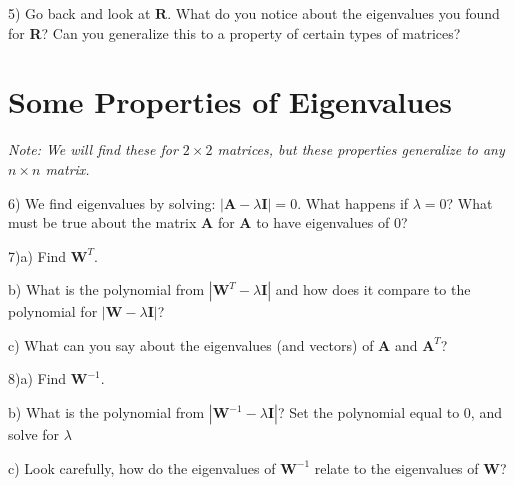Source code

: \documentclass{article}
\begin{document}
\begin{flushleft}
5) Go back and look at $\textbf{R}$.  What do you notice about the eigenvalues you found for \textbf{R}?  Can you generalize this to a property of certain types of matrices?

\newpage

\section*{Some Properties of Eigenvalues}

\textit{ Note: We will find these for $2 \times 2$ matrices, but these properties generalize to any $n \times n$ matrix. }

\vspace{0.2in}

6) We find eigenvalues by solving: $|\textbf{A}- \lambda \textbf{I}  | =0 $. What happens if $\lambda = 0 $? What must be true about the matrix \textbf{A} for \textbf{A} to have eigenvalues of 0?

\vspace{1.5in}

7)a) Find $\textbf{W}^{T}$.

\vspace{1in}

b) What is the polynomial from $|\textbf{W}^{T}- \lambda \textbf{I}  | $ and how does it compare to the polynomial for $|\textbf{W}- \lambda \textbf{I}  | $?

\vspace{1in}

c) What can you say about the eigenvalues (and vectors) of $\textbf{A}$ and $\textbf{A}^{T}$?

\vspace{0.75in}

8)a) Find $\textbf{W}^{-1}$.

\vspace{1in}

b) What is the polynomial from $|\textbf{W}^{-1}- \lambda \textbf{I}  | $? Set the polynomial equal to 0, and solve for $\lambda$

\vspace{1in}

c) Look carefully, how do the eigenvalues of $\textbf{W}^{-1}$ relate to the eigenvalues of \textbf{W}?

\end{flushleft}
\end{document}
- - -
Problem details: Give back the full data exactly as it reads, but drop the pictures.

Result for this task:
Source code

: \documentclass{article}
\begin{document}
\begin{flushleft}
5) Go back and look at $\textbf{R}$.  What do you notice about the eigenvalues you found for \textbf{R}?  Can you generalize this to a property of certain types of matrices?

\newpage

\section*{Some Properties of Eigenvalues}

\textit{ Note: We will find these for $2 \times 2$ matrices, but these properties generalize to any $n \times n$ matrix. }

\vspace{0.2in}

6) We find eigenvalues by solving: $|\textbf{A}- \lambda \textbf{I}  | =0 $. What happens if $\lambda = 0 $? What must be true about the matrix \textbf{A} for \textbf{A} to have eigenvalues of 0?

\vspace{1.5in}

7)a) Find $\textbf{W}^{T}$.

\vspace{1in}

b) What is the polynomial from $|\textbf{W}^{T}- \lambda \textbf{I}  | $ and how does it compare to the polynomial for $|\textbf{W}- \lambda \textbf{I}  | $?

\vspace{1in}

c) What can you say about the eigenvalues (and vectors) of $\textbf{A}$ and $\textbf{A}^{T}$?

\vspace{0.75in}

8)a) Find $\textbf{W}^{-1}$.

\vspace{1in}

b) What is the polynomial from $|\textbf{W}^{-1}- \lambda \textbf{I}  | $? Set the polynomial equal to 0, and solve for $\lambda$

\vspace{1in}

c) Look carefully, how do the eigenvalues of $\textbf{W}^{-1}$ relate to the eigenvalues of \textbf{W}?

\end{flushleft}
\end{document}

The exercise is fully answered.